Within the entries below, every line containing "mathcal" is to be copied.

*** INFORMATION PROVIDED ***

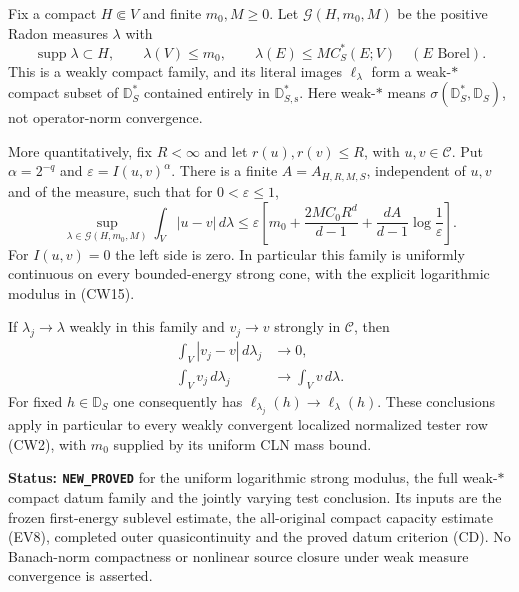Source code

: \begin{theorem}
\label{thm:r12-compact-capacity-dual-equicontinuity}
Fix a compact $H\Subset V$ and finite $m_0,M\geq0$. Let
$\mathcal G(H,m_0,M)$ be the positive Radon measures $\lambda$
with
\[
 \operatorname{supp}\lambda\subset H,\qquad
 \lambda(V)\leq m_0,\qquad
 \lambda(E)\leq M C_S^*(E;V)\quad(E\text{ Borel}).
 \tag{CW14}
\]
This is a weakly compact family, and its literal images
$\ell_\lambda$ form a weak-$*$ compact subset of
$\mathbb D_S^*$ contained entirely in
$\mathbb D_{S,\mathrm s}^*$. Here weak-$*$ means
$\sigma(\mathbb D_S^*,\mathbb D_S)$, not operator-norm
convergence.

More quantitatively, fix $R<\infty$ and let
$r(u),r(v)\leq R$, with $u,v\in\mathscr C$. Put
$\alpha=2^{-q}$ and $\varepsilon=I(u,v)^\alpha$.
There is a finite $A=A_{H,R,M,S}$, independent of $u,v$
and of the measure, such that for $0<\varepsilon\leq1$,
\[
 \sup_{\lambda\in\mathcal G(H,m_0,M)}
       \int_V|u-v|\,d\lambda
 \leq\varepsilon\left[
        m_0+\frac{2MC_0R^d}{d-1}
             +\frac{dA}{d-1}\log\frac1\varepsilon\right].
 \tag{CW15}
\]
For $I(u,v)=0$ the left side is zero. In particular this
family is uniformly continuous on every bounded-energy
strong cone, with the explicit logarithmic modulus in (CW15).

If $\lambda_j\to\lambda$ weakly in this family and
$v_j\to v$ strongly in $\mathscr C$, then
\[
 \begin{split}
   \int_V|v_j-v|\,d\lambda_j&\longrightarrow0,\\
   \int_V v_j\,d\lambda_j&\longrightarrow\int_Vv\,d\lambda.
 \end{split}
 \tag{CW16}
\]
For fixed $h\in\mathbb D_S$ one consequently has
$\ell_{\lambda_j}(h)\to\ell_\lambda(h)$.
These conclusions apply in particular to every weakly
convergent localized normalized tester row (CW2), with
$m_0$ supplied by its uniform CLN mass bound.
\end{theorem}

\noindent\textbf{Status: \texttt{NEW\_PROVED}} for the
uniform logarithmic strong modulus, the full weak-$*$
compact datum family and the jointly varying test conclusion.
Its inputs are the frozen first-energy sublevel estimate,
the all-original compact capacity estimate (EV8), completed
outer quasicontinuity and the proved datum criterion (CD).
No Banach-norm compactness or nonlinear source closure under
weak measure convergence is asserted.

*** End of INFORMATION PROVIDED ***

__RESPONSE BELOW__
$\mathcal G(H,m_0,M)$ be the positive Radon measures $\lambda$
 \sup_{\lambda\in\mathcal G(H,m_0,M)}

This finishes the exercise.